July 20–26, 2024

Lesson 4: “Parables”

COLLEEN TINKER Editor, Life Assurance Ministries

Problems with this lesson:

  • The lesson, on EGWs authority, explains away the function of “judgment” in Jesus’s parables.
  • The lesson misinterprets the parable of the sower because of Adventism’s view of mans’ nature.
  • The Teachers Notes tie the parable of growing seed with the kingdom of God and Daniel’s 70-week prophecy.

This week’s Sabbath School lesson addresses Mark 4 and the five parables of Jesus recorded in that chapter. By far the parade that receives the deepest explanation is the “parable of the sower”, sometimes called the “parable of the soils”. 

Before looking more closely at this parable, though, we need to look at the way Adventism, on EGWs authority, understands Jesus’s parables in general. Thursday’s lesson tackles the question of “the reason for the parables,” the author uses Mark 4:10–12 as the background passage for the day’s discussion and then attempts to explain that Jesus didn’t really mean what He appeared to say. Let’s look first at Mark 4:10–12, and then we’ll examine the lesson’s argument and compare it to the context of Jesus’s words.

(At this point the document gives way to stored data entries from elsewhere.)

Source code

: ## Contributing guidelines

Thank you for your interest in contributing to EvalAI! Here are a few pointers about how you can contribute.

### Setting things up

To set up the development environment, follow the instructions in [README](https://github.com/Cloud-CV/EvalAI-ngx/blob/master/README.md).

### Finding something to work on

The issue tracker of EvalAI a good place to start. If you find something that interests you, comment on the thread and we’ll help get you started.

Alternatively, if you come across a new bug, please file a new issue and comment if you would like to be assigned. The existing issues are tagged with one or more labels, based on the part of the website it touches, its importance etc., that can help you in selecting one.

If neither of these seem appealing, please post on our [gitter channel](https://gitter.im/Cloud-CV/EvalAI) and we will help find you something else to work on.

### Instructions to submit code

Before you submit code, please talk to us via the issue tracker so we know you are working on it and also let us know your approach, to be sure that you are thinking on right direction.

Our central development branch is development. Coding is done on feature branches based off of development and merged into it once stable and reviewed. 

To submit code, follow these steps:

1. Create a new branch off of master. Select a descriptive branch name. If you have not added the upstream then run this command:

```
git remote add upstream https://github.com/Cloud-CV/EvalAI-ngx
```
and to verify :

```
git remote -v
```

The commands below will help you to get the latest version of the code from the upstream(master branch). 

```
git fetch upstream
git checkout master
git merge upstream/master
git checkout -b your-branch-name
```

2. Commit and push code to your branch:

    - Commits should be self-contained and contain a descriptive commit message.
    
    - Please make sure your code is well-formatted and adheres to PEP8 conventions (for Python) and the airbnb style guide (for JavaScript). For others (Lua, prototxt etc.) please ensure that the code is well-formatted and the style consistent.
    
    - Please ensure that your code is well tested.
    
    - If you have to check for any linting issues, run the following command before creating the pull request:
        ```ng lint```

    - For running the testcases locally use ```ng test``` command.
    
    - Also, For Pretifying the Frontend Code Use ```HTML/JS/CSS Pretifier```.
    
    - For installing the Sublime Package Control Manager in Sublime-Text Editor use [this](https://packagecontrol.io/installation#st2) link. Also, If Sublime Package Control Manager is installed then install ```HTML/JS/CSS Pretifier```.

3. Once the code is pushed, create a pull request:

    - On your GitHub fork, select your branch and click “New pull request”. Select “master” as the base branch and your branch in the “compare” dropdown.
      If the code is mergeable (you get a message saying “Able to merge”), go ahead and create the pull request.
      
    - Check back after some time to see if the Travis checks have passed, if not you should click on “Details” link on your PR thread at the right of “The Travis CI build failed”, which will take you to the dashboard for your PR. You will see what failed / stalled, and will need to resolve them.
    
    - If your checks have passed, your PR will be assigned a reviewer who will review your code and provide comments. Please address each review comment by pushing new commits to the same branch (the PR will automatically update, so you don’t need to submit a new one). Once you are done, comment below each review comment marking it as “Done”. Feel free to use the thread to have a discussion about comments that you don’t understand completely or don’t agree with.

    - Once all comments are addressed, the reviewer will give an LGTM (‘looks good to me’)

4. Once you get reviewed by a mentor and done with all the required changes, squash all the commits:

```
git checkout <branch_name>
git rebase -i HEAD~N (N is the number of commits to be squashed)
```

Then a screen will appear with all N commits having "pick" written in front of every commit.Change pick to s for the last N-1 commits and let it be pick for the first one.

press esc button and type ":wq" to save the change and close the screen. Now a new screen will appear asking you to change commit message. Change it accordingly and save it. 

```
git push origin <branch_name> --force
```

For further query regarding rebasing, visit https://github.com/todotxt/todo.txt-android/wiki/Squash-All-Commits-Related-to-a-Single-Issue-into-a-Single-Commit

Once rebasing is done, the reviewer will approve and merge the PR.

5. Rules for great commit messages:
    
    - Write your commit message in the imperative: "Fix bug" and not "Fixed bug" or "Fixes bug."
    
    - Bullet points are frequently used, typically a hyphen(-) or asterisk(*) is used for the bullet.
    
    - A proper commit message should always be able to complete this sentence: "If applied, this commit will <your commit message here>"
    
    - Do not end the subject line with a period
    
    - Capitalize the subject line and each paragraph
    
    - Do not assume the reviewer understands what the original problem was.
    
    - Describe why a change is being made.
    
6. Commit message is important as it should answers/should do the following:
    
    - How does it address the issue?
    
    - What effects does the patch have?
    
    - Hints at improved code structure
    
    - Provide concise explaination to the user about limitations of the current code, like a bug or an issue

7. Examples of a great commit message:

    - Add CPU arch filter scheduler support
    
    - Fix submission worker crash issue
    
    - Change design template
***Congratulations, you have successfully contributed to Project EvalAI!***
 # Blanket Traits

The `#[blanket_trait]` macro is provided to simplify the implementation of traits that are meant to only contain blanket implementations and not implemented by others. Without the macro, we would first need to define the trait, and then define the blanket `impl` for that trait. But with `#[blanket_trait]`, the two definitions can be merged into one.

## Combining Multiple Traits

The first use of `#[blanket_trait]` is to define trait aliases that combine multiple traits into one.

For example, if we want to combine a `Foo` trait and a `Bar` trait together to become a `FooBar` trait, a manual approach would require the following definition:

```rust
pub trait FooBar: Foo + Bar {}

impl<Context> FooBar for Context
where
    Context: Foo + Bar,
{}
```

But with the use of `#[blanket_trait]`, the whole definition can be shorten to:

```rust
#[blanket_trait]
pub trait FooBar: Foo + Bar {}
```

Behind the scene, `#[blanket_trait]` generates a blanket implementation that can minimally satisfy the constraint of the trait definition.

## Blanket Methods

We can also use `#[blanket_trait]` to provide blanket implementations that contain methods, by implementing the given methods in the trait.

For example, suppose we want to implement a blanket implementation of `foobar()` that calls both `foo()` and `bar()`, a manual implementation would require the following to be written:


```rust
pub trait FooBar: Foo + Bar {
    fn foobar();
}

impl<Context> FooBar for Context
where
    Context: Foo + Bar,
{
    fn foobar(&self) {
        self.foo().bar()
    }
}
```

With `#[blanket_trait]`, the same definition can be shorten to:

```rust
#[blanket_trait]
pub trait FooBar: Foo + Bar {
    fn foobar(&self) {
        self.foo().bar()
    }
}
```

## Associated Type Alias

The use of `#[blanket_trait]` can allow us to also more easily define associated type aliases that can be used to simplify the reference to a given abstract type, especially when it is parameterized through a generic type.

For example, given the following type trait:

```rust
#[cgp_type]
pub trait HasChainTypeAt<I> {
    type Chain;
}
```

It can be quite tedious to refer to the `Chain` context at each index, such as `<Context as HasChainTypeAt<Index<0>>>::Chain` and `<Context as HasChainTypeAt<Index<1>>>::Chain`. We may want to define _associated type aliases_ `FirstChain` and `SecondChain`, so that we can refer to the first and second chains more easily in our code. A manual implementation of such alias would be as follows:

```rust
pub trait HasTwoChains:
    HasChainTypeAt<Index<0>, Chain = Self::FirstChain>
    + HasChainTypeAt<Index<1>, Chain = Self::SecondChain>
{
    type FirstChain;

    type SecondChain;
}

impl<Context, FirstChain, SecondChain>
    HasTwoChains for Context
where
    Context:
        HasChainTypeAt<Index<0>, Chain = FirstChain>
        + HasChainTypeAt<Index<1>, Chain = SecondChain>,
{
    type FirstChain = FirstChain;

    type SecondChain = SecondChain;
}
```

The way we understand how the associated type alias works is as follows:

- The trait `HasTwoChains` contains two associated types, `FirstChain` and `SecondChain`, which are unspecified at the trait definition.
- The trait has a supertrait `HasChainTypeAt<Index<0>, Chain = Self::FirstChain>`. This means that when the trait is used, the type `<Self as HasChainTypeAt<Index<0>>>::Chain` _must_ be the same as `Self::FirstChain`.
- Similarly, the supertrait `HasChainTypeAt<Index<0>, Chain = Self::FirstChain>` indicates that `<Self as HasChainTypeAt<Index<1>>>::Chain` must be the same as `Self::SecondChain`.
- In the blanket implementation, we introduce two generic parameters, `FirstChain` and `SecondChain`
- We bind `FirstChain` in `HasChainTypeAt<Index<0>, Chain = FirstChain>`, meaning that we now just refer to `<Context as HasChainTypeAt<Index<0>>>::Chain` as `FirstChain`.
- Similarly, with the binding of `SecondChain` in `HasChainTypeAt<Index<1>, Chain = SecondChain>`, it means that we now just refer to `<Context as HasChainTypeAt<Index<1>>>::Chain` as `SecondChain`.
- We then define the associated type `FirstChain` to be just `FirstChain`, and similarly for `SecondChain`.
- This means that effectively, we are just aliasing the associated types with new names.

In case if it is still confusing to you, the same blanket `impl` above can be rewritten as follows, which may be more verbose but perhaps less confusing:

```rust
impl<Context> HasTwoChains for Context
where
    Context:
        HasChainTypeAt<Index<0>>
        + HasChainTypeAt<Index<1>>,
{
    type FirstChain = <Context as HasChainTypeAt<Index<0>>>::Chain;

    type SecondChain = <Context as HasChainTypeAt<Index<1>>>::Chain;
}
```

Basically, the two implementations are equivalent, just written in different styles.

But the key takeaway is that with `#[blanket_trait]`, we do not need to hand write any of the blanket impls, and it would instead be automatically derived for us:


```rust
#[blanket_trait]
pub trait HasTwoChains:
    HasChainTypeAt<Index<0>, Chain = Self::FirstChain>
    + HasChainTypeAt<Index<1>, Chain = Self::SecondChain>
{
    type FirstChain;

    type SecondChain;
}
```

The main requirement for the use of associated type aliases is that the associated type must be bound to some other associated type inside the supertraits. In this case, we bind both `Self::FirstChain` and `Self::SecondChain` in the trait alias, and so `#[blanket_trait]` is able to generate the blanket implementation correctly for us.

And when He was alone, His followers, along with the twelve, [began] asking Him [about] the parables. And He was saying to them, “To you has been given the mystery of the kingdom of God, but to those who are outside, everything comes in parables, so that WHILE SEEING, THEY MAY SEE AND NOT PERCEIVE, AND WHILE HEARING, THEY MAY HEAR AND NOT UNDERSTAND, LEST THEY RETURN AND BE FORGIVEN.” Mark 4:10–12 LSB

In Matthew’s gospel we find a more detailed account of this same statement and the parable of the soils, and we see what had occurred between Him and the Pharisees before He made this statement to His disciples. In Matthew 11:25–30 we find Jesus grieving the death of John the Baptist and the hard hearts of  unrepentant Chorazin and Bethsaida. He prays to His Father and says, 

At that time Jesus said, “I praise You, Father, Lord of heaven and earth, that You have hidden these things from [the] wise and intelligent and have revealed them to infants. 

“Yes, Father, for this way was well-pleasing in Your sight. 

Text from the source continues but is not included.